La joven de veinticinco años recibirá este jueves la eutanasia y su historia -marcada por el dolor y la violencia- no solo reabre el debate por la muerte digna en España, sino también en todo el mundo.

Este jueves 26 de marzo, Noelia Castillo Ramos, una joven de veinticinco años, recibirá la eutanasia tras una larga batalla judicial contra su padre, quien se opuso a su decisión. Finalmente la chica, quien está parapléjica desde al año 2022, logró que el Tribunal Supremo de España y que el Tribunal Constitucional avalara la legalidad del proceso.
Su historia no solo conmovió a España, sino también al mundo entero. Además, reabrió el debate que gira alrededor de la eutanasia por la tensión entre la autonomía personal y el impacto que éstas pueden tener a nivel familiar.
La historia de Noelia Castillo Ramos, la joven que recibirá la eutanasia en España
Noelia fue víctima de dos situaciones de agresión sexual. Primero, por quien entonces era su pareja, quien, según contó, le comentó lo que había hecho riéndose. “Yo percibía algo, pero estaba dormida por haber tomado medicación para dormir”. Luego, sufrió un abuso sexual múltiple, situación que nunca denunció.
Como consecuencia, sumado a otras circunstancias personales, en el año 2022 la joven se tiró de un balcón ubicado en un quinto piso con la intención de quitarse la vida y quedó parapléjica. Desde ese entonces asegura que su vida empeoró y su malestar general se intensificó. Según señala, tiene diagnósticos de trastorno obsesivo compulsivo (TOC) y trastorno límite de la personalidad (TLP).

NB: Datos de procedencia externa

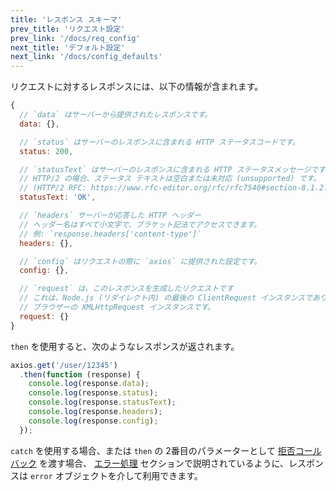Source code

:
 ```yaml
---
title: 'レスポンス スキーマ'
prev_title: 'リクエスト設定'
prev_link: '/docs/req_config'
next_title: 'デフォルト設定'
next_link: '/docs/config_defaults'
---
```


リクエストに対するレスポンスには、以下の情報が含まれます。

```js
{
  // `data` はサーバーから提供されたレスポンスです。
  data: {},

  // `status` はサーバーのレスポンスに含まれる HTTP ステータスコードです。
  status: 200,

  // `statusText` はサーバーのレスポンスに含まれる HTTP ステータスメッセージです。
  // HTTP/2 の場合、ステータス テキストは空白または未対応 (unsupported) です。
  // (HTTP/2 RFC: https://www.rfc-editor.org/rfc/rfc7540#section-8.1.2.4)
  statusText: 'OK',

  // `headers` サーバーが応答した HTTP ヘッダー
  // ヘッダー名はすべて小文字で、ブラケット記法でアクセスできます。
  // 例: `response.headers['content-type']`
  headers: {},

  // `config` はリクエストの際に `axios` に提供された設定です。
  config: {},

  // `request` は、このレスポンスを生成したリクエストです
  // これは、Node.js (リダイレクト内) の最後の ClientRequest インスタンスであり、
  // ブラウザーの XMLHttpRequest インスタンスです。
  request: {}
}
```

`then` を使用すると、次のようなレスポンスが返されます。

```js
axios.get('/user/12345')
  .then(function (response) {
    console.log(response.data);
    console.log(response.status);
    console.log(response.statusText);
    console.log(response.headers);
    console.log(response.config);
  });
```

`catch` を使用する場合、または `then` の 2番目のパラメーターとして [拒否コールバック](https://developer.mozilla.org/en-US/docs/Web/JavaScript/Reference/Global_Objects/Promise/then) を渡す場合、 [エラー処理](https://axios-http.com/docs/handling_errors) セクションで説明されているように、レスポンスは `error` オブジェクトを介して利用できます。
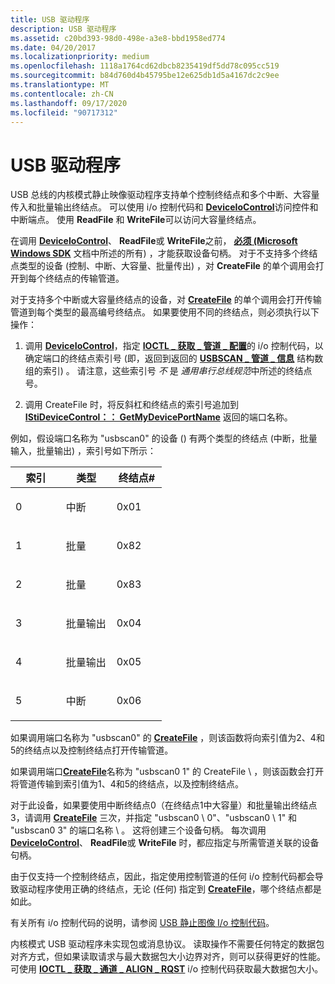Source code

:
 ```yaml
---
title: USB 驱动程序
description: USB 驱动程序
ms.assetid: c20bd393-98d0-498e-a3e8-bbd1958ed774
ms.date: 04/20/2017
ms.localizationpriority: medium
ms.openlocfilehash: 1118a1764cd62dbcb8235419df5dd78c095cc519
ms.sourcegitcommit: b84d760d4b45795be12e625db1d5a4167dc2c9ee
ms.translationtype: MT
ms.contentlocale: zh-CN
ms.lasthandoff: 09/17/2020
ms.locfileid: "90717312"
---
```

# <a name="usb-driver"></a>USB 驱动程序





USB 总线的内核模式静止映像驱动程序支持单个控制终结点和多个中断、大容量传入和批量输出终结点。 可以使用 i/o 控制代码和 [**DeviceIoControl**](/windows/win32/api/ioapiset/nf-ioapiset-deviceiocontrol)访问控件和中断端点。 使用 **ReadFile** 和 **WriteFile**可以访问大容量终结点。

在调用 [**DeviceIoControl**](/windows/win32/api/ioapiset/nf-ioapiset-deviceiocontrol)、 **ReadFile**或 **WriteFile**之前， [**必须 (Microsoft Windows SDK**](/windows/win32/api/fileapi/nf-fileapi-createfilea) 文档中所述的所有) ，才能获取设备句柄。 对于不支持多个终结点类型的设备 (控制、中断、大容量、批量传出) ，对 **CreateFile** 的单个调用会打开到每个终结点的传输管道。

对于支持多个中断或大容量终结点的设备，对 [**CreateFile**](/windows/win32/api/fileapi/nf-fileapi-createfilea) 的单个调用会打开传输管道到每个类型的最高编号终结点。 如果要使用不同的终结点，则必须执行以下操作：

1.  调用 [**DeviceIoControl**](/windows/win32/api/ioapiset/nf-ioapiset-deviceiocontrol)，指定 [**IOCTL \_ 获取 \_ 管道 \_ 配置**](/windows-hardware/drivers/ddi/usbscan/ni-usbscan-ioctl_get_pipe_configuration)的 i/o 控制代码，以确定端口的终结点索引号 (即，返回到返回的 [**USBSCAN \_ 管道 \_ 信息**](/windows-hardware/drivers/ddi/usbscan/ns-usbscan-_usbscan_pipe_information) 结构数组的索引) 。 请注意，这些索引号 *不* 是 *通用串行总线规范*中所述的终结点号。

2.  调用 CreateFile 时，将反斜杠和终结点的索引号追加到 [**IStiDeviceControl：： GetMyDevicePortName**](/windows-hardware/drivers/ddi/stiusd/nf-stiusd-istidevicecontrol-getmydeviceportname) 返回的端口名称。

例如，假设端口名称为 "usbscan0" 的设备 () 有两个类型的终结点 (中断，批量输入，批量输出) ，索引号如下所示：

<table>
<colgroup>
<col width="33%" />
<col width="33%" />
<col width="33%" />
</colgroup>
<thead>
<tr class="header">
<th>索引</th>
<th>类型</th>
<th>终结点#</th>
</tr>
</thead>
<tbody>
<tr class="odd">
<td><p>0</p></td>
<td><p>中断</p></td>
<td><p>0x01</p></td>
</tr>
<tr class="even">
<td><p>1</p></td>
<td><p>批量</p></td>
<td><p>0x82</p></td>
</tr>
<tr class="odd">
<td><p>2</p></td>
<td><p>批量</p></td>
<td><p>0x83</p></td>
</tr>
<tr class="even">
<td><p>3</p></td>
<td><p>批量输出</p></td>
<td><p>0x04</p></td>
</tr>
<tr class="odd">
<td><p>4</p></td>
<td><p>批量输出</p></td>
<td><p>0x05</p></td>
</tr>
<tr class="even">
<td><p>5</p></td>
<td><p>中断</p></td>
<td><p>0x06</p></td>
</tr>
</tbody>
</table>

 

如果调用端口名称为 "usbscan0" 的 [**CreateFile**](/windows/win32/api/fileapi/nf-fileapi-createfilea) ，则该函数将向索引值为2、4和5的终结点以及控制终结点打开传输管道。

如果调用端口[**CreateFile**](/windows/win32/api/fileapi/nf-fileapi-createfilea)名称为 "usbscan0 1" 的 CreateFile \\ ，则该函数会打开将管道传输到索引值为1、4和5的终结点，以及控制终结点。

对于此设备，如果要使用中断终结点0（在终结点1中大容量）和批量输出终结点3，请调用 [**CreateFile**](/windows/win32/api/fileapi/nf-fileapi-createfilea) 三次，并指定 "usbscan0 \\ 0"、"usbscan0 \\ 1" 和 "usbscan0 3" 的端口名称 \\ 。 这将创建三个设备句柄。 每次调用 [**DeviceIoControl**](/windows/win32/api/ioapiset/nf-ioapiset-deviceiocontrol)、 **ReadFile**或 **WriteFile** 时，都应指定与所需管道关联的设备句柄。

由于仅支持一个控制终结点，因此，指定使用控制管道的任何 i/o 控制代码都会导致驱动程序使用正确的终结点，无论 (任何) 指定到 [**CreateFile**](/windows/win32/api/fileapi/nf-fileapi-createfilea)，哪个终结点都是如此。

有关所有 i/o 控制代码的说明，请参阅 [USB 静止图像 I/o 控制代码](/windows-hardware/drivers/ddi/_image/index)。

内核模式 USB 驱动程序未实现包或消息协议。 读取操作不需要任何特定的数据包对齐方式，但如果读取请求与最大数据包大小边界对齐，则可以获得更好的性能。 可使用 [**IOCTL \_ 获取 \_ 通道 \_ ALIGN \_ RQST**](/windows-hardware/drivers/ddi/usbscan/ni-usbscan-ioctl_get_channel_align_rqst) i/o 控制代码获取最大数据包大小。

 

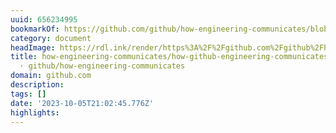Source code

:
 ```yaml
---
uuid: 656234995
bookmarkOf: https://github.com/github/how-engineering-communicates/blob/main/how-github-engineering-communicates.md
category: document
headImage: https://rdl.ink/render/https%3A%2F%2Fgithub.com%2Fgithub%2Fhow-engineering-communicates%2Fblob%2Fmain%2Fhow-github-engineering-communicates.md
title: how-engineering-communicates/how-github-engineering-communicates.md at main
  · github/how-engineering-communicates
domain: github.com
description: 
tags: []
date: '2023-10-05T21:02:45.776Z'
highlights: 
---
```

Durante una entrevista que brindó recientemente, Castillo Ramos afirmó que su día a día está marcado por dolores constantes. A las consecuencias físicas de su condición se le suma un malestar psicológico que arrastra desde hace años. “No puedo más con los dolores, con todo lo que me atormenta en la cabeza de lo que he vivido”, relató.

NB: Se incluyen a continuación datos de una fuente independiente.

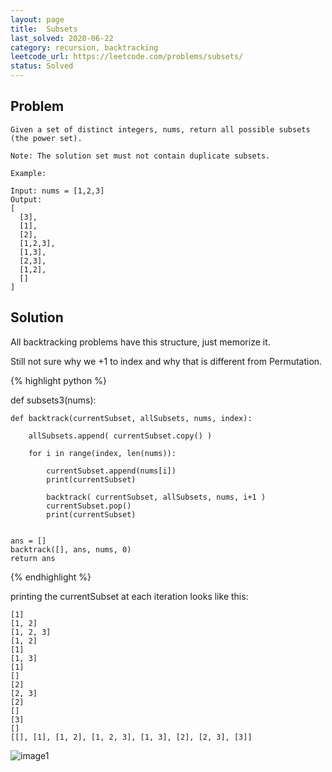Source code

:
 ```yaml
---
layout: page
title:  Subsets
last_solved: 2020-06-22
category: recursion, backtracking
leetcode_url: https://leetcode.com/problems/subsets/
status: Solved
---
```


Problem
-------

```
Given a set of distinct integers, nums, return all possible subsets (the power set).

Note: The solution set must not contain duplicate subsets.

Example:

Input: nums = [1,2,3]
Output:
[
  [3],
  [1],
  [2],
  [1,2,3],
  [1,3],
  [2,3],
  [1,2],
  []
]

```

Solution
----------

All backtracking problems have this structure, just memorize it.

Still not sure why we +1 to index and why that is different from Permutation.

{% highlight python %}

def subsets3(nums):

    def backtrack(currentSubset, allSubsets, nums, index):

        allSubsets.append( currentSubset.copy() )

        for i in range(index, len(nums)):

            currentSubset.append(nums[i])
            print(currentSubset)

            backtrack( currentSubset, allSubsets, nums, i+1 )
            currentSubset.pop()
            print(currentSubset)


    ans = []
    backtrack([], ans, nums, 0)
    return ans

{% endhighlight %}


printing the currentSubset at each iteration looks like this:
```
[1]
[1, 2]
[1, 2, 3]
[1, 2]
[1]
[1, 3]
[1]
[]
[2]
[2, 3]
[2]
[]
[3]
[]
[[], [1], [1, 2], [1, 2, 3], [1, 3], [2], [2, 3], [3]]
```

![image1]()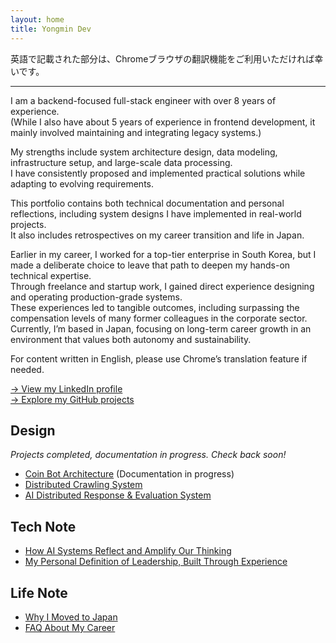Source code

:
 ```yaml
---
layout: home
title: Yongmin Dev
---
```


英語で記載された部分は、Chromeブラウザの翻訳機能をご利用いただければ幸いです。

--- 

I am a backend-focused full-stack engineer with over 8 years of experience.  
(While I also have about 5 years of experience in frontend development, it mainly involved maintaining and integrating legacy systems.)

My strengths include system architecture design, data modeling, infrastructure setup, and large-scale data processing.  
I have consistently proposed and implemented practical solutions while adapting to evolving requirements.

This portfolio contains both technical documentation and personal reflections, including system designs I have implemented in real-world projects.  
It also includes retrospectives on my career transition and life in Japan.

Earlier in my career, I worked for a top-tier enterprise in South Korea, but I made a deliberate choice to leave that path to deepen my hands-on technical expertise.  
Through freelance and startup work, I gained direct experience designing and operating production-grade systems.  
These experiences led to tangible outcomes, including surpassing the compensation levels of many former colleagues in the corporate sector.  
Currently, I’m based in Japan, focusing on long-term career growth in an environment that values both autonomy and sustainability.

For content written in English, please use Chrome’s translation feature if needed.


[→ View my LinkedIn profile](https://www.linkedin.com/in/yongmin-park-7156181a0/)  
[→ Explore my GitHub projects](https://github.com/pym505)

## Design
*Projects completed, documentation in progress. Check back soon!*
- [Coin Bot Architecture](./design/coin-bot) (Documentation in progress)
- [Distributed Crawling System](./design/decentralized-crawling) 
- [AI Distributed Response & Evaluation System](./design/ai-evaluation-system)

## Tech Note
- [How AI Systems Reflect and Amplify Our Thinking](./tech-note/AI_Amplification_Ideological_Reinforcement)
- [My Personal Definition of Leadership, Built Through Experience](./tech-note/My_Personal_Definition_of_Leadership)

## Life Note
- [Why I Moved to Japan](./life-note/Why-I-Moved-to-Japan)
- [FAQ About My Career](./life-note/FAQ-About-My-Career)

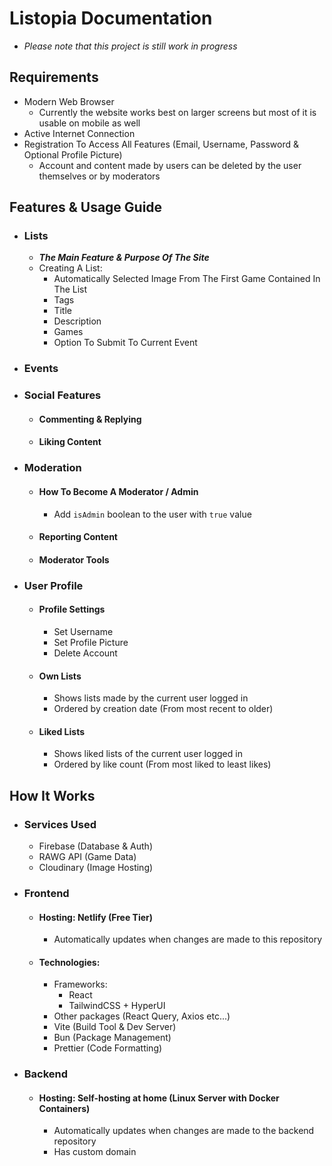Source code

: # Listopia Documentation
- *Please note that this project is still work in progress*

## Requirements
- Modern Web Browser
    - Currently the website works best on larger screens but most of it is usable on mobile as well
- Active Internet Connection
- Registration To Access All Features (Email, Username, Password & Optional Profile Picture)
    - Account and content made by users can be deleted by the user themselves or by moderators

## Features & Usage Guide

- ### Lists
    - ***The Main Feature & Purpose Of The Site***
    - Creating A List:
        - Automatically Selected Image From The First Game Contained In The List
        - Tags
        - Title
        - Description
        - Games
        - Option To Submit To Current Event

- ### Events

- ### Social Features
    - #### Commenting & Replying

    - #### Liking Content

- ### Moderation
    - #### How To Become A Moderator / Admin
        - Add ```isAdmin``` boolean to the user with ```true``` value

    - #### Reporting Content

    - #### Moderator Tools

- ### User Profile
    - #### Profile Settings
        - Set Username
        - Set Profile Picture
        - Delete Account

    - #### Own Lists
        - Shows lists made by the current user logged in
        - Ordered by creation date (From most recent to older)

    - #### Liked Lists
        - Shows liked lists of the current user logged in
        - Ordered by like count (From most liked to least likes)

## How It Works
- ### Services Used
    - Firebase (Database & Auth)
    - RAWG API (Game Data)
    - Cloudinary (Image Hosting)

- ### Frontend
    - #### Hosting: Netlify (Free Tier)
        - Automatically updates when changes are made to this repository

    - #### Technologies:
        - Frameworks:
            - React
            - TailwindCSS + HyperUI
        - Other packages (React Query, Axios etc...)
        - Vite (Build Tool & Dev Server)
        - Bun (Package Management)
        - Prettier (Code Formatting)

- ### Backend
    - #### Hosting: Self-hosting at home (Linux Server with Docker Containers)
        - Automatically updates when changes are made to the backend repository
        - Has custom domain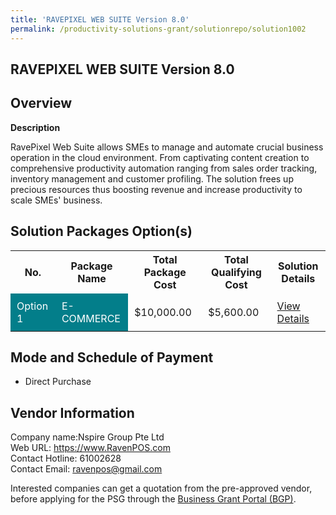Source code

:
```yaml
---
title: 'RAVEPIXEL WEB SUITE Version 8.0'
permalink: /productivity-solutions-grant/solutionrepo/solution1002
---
```


## RAVEPIXEL WEB SUITE Version 8.0

## Overview

**Description**

RavePixel Web Suite allows SMEs to manage and automate crucial business operation in the cloud environment. From captivating content creation to comprehensive productivity automation ranging from sales order tracking, inventory management and customer profiling. The solution frees up precious resources thus boosting revenue and increase productivity to scale SMEs' business.

## Solution Packages Option(s)

<table>
<tr>
<th><b>No.</b></th>
<th><b>Package Name</b></th>
<th><b>Total Package Cost</b></th>
<th><b>Total Qualifying Cost</b></th>
<th><b>Solution Details</b></th>
</tr>
<tr>
<td style='padding: 10px; background-color: #037E8A; color: #FFFFFF;'>Option 1</td>
<td style='padding: 10px; background-color: #037E8A; color: #FFFFFF;'>E-COMMERCE</td>
<td style='padding: 10px;'>$10,000.00</td>
<td style='padding: 10px;'>$5,600.00</td>
<td style='padding: 10px;'><a href='/images/psg/Nspire_Group_RAVEPIXEL_Desensitised_Annex3_Part1.pdf' target='_blank'>View Details</a></td>
</tr>
</table>

## Mode and Schedule of Payment

 - Direct Purchase

## Vendor Information

 Company name:Nspire Group Pte Ltd<br>Web URL: https://www.RavenPOS.com <br>Contact Hotline: 61002628 <br>Contact Email: ravenpos@gmail.com 

Interested companies can get a quotation from the pre-approved vendor, before applying for the PSG through the <a href='https://www.businessgrants.gov.sg/' target='_blank' rel='noopener'>Business Grant Portal (BGP)</a>.

<script src="/jquery/resize-tables.js"></script>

Desde que tiene trece años recibe tratamientos psiquiátrico, pero afirma que no logró superar las ganas de vivir. “No tengo metas ni proyectos, siempre he visto mi mundo muy oscuro”, destacó, mencionando que no tiene ganas “de nada”.

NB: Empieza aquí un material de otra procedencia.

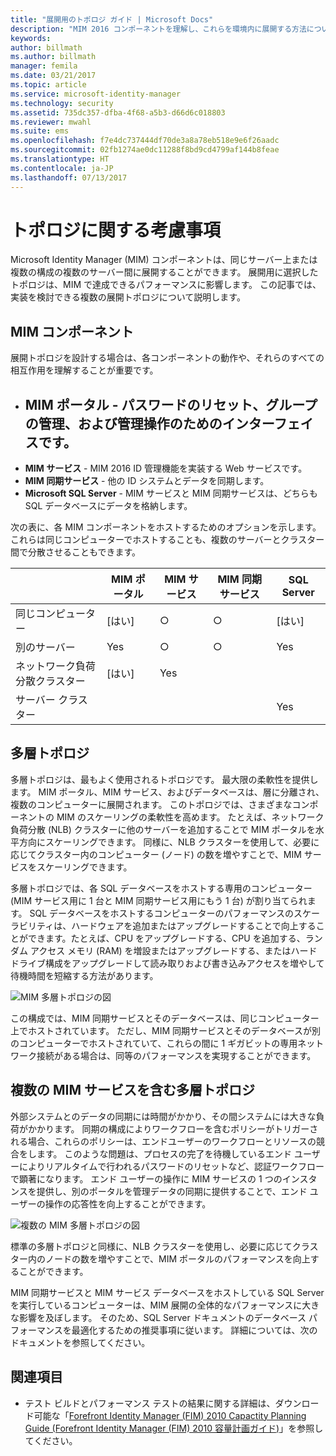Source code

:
 ```yaml
---
title: "展開用のトポロジ ガイド | Microsoft Docs"
description: "MIM 2016 コンポーネントを理解し、これらを環境内に展開する方法についての提案を得ます。"
keywords: 
author: billmath
ms.author: billmath
manager: femila
ms.date: 03/21/2017
ms.topic: article
ms.service: microsoft-identity-manager
ms.technology: security
ms.assetid: 735dc357-dfba-4f68-a5b3-d66d6c018803
ms.reviewer: mwahl
ms.suite: ems
ms.openlocfilehash: f7e4dc737444df70de3a8a78eb518e9e6f26aadc
ms.sourcegitcommit: 02fb1274ae0dc11288f8bd9cd4799af144b8feae
ms.translationtype: HT
ms.contentlocale: ja-JP
ms.lasthandoff: 07/13/2017
---
```

# トポロジに関する考慮事項
<a id="topology-considerations" class="xliff"></a>
Microsoft Identity Manager (MIM) コンポーネントは、同じサーバー上または複数の構成の複数のサーバー間に展開することができます。 展開用に選択したトポロジは、MIM で達成できるパフォーマンスに影響します。 この記事では、実装を検討できる複数の展開トポロジについて説明します。

## MIM コンポーネント
<a id="mim-components" class="xliff"></a>
展開トポロジを設計する場合は、各コンポーネントの動作や、それらのすべての相互作用を理解することが重要です。

- **MIM ポータル** - パスワードのリセット、グループの管理、および管理操作のためのインターフェイスです。
<a id="mim-portal---an-interface-for-password-resets-group-management-and-administrative-operations" class="xliff"></a>
    -
- **MIM サービス** - MIM 2016 ID 管理機能を実装する Web サービスです。
- **MIM 同期サービス** - 他の ID システムとデータを同期します。
- **Microsoft SQL Server** - MIM サービスと MIM 同期サービスは、どちらも SQL データベースにデータを格納します。

次の表に、各 MIM コンポーネントをホストするためのオプションを示します。 これらは同じコンピューターでホストすることも、複数のサーバーとクラスター間で分散させることもできます。

| | MIM ポータル | MIM サービス | MIM 同期サービス | SQL Server |
| --- | --- | --- | --- | --- |
| 同じコンピューター | [はい] | ○ | ○ | [はい] |
| 別のサーバー | Yes | ○ | ○ | Yes |
| ネットワーク負荷分散クラスター | [はい] | Yes | | |
| サーバー クラスター | | | | Yes |


## 多層トポロジ
<a id="multitier-topology" class="xliff"></a>
多層トポロジは、最もよく使用されるトポロジです。 最大限の柔軟性を提供します。 MIM ポータル、MIM サービス、およびデータベースは、層に分離され、複数のコンピューターに展開されます。 このトポロジでは、さまざまなコンポーネントの MIM のスケーリングの柔軟性を高めます。 たとえば、ネットワーク負荷分散 (NLB) クラスターに他のサーバーを追加することで MIM ポータルを水平方向にスケーリングできます。 同様に、NLB クラスターを使用して、必要に応じてクラスター内のコンピューター (ノード) の数を増やすことで、MIM サービスをスケーリングできます。

多層トポロジでは、各 SQL データベースをホストする専用のコンピューター (MIM サービス用に 1 台と MIM 同期サービス用にもう 1 台) が割り当てられます。 SQL データベースをホストするコンピューターのパフォーマンスのスケーラビリティは、ハードウェアを追加またはアップグレードすることで向上することができます。たとえば、CPU をアップグレードする、CPU を追加する、ランダム アクセス メモリ (RAM) を増設またはアップグレードする、またはハードドライブ構成をアップグレードして読み取りおよび書き込みアクセスを増やして待機時間を短縮する方法があります。

![MIM 多層トポロジの図](media/MIM-topo-multitier.png)

この構成では、MIM 同期サービスとそのデータベースは、同じコンピューター上でホストされています。 ただし、MIM 同期サービスとそのデータベースが別のコンピューターでホストされていて、これらの間に 1 ギガビットの専用ネットワーク接続がある場合は、同等のパフォーマンスを実現することができます。


## 複数の MIM サービスを含む多層トポロジ
<a id="multitier-topology-with-multiple-mim-services" class="xliff"></a>
外部システムとのデータの同期には時間がかかり、その間システムには大きな負荷がかかります。 同期の構成によりワークフローを含むポリシーがトリガーされる場合、これらのポリシーは、エンドユーザーのワークフローとリソースの競合をします。 このような問題は、プロセスの完了を待機しているエンド ユーザーによりリアルタイムで行われるパスワードのリセットなど、認証ワークフローで顕著になります。 エンド ユーザーの操作に MIM サービスの 1 つのインスタンスを提供し、別のポータルを管理データの同期に提供することで、エンド ユーザーの操作の応答性を向上することができます。

![複数の MIM 多層トポロジの図](media/MIM-topo-multitier-multiservice.png)

標準の多層トポロジと同様に、NLB クラスターを使用し、必要に応じてクラスター内のノードの数を増やすことで、MIM ポータルのパフォーマンスを向上することができます。

MIM 同期サービスと MIM サービス データベースをホストしている SQL Server を実行しているコンピューターは、MIM 展開の全体的なパフォーマンスに大きな影響を及ぼします。 そのため、SQL Server ドキュメントのデータベース パフォーマンスを最適化するための推奨事項に従います。 詳細については、次のドキュメントを参照してください。

## 関連項目
<a id="see-also" class="xliff"></a>
- テスト ビルドとパフォーマンス テストの結果に関する詳細は、ダウンロード可能な「[Forefront Identity Manager (FIM) 2010 Capactity Planning Guide (Forefront Identity Manager (FIM) 2010 容量計画ガイド)](http://go.microsoft.com/fwlink/?LinkId=200180)」を参照してください。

Finalmente, luego de años de batalla, la Justicia de Cataluña avaló su decisión y posteriormente el Tribunal Supremo confirmó ese criterio al considerar que su derecho a acceder a la eutanasia estaba garantizado y que la oposición de su padre no podía impedirlo. Asimismo, con el paso de los meses, el Tribunal Constitucional desestimó el último recurso que presentó su familia al no detectar vulneración de derechos fundamentales, lo cual dejó sin margen nuevas apelaciones dentro del país.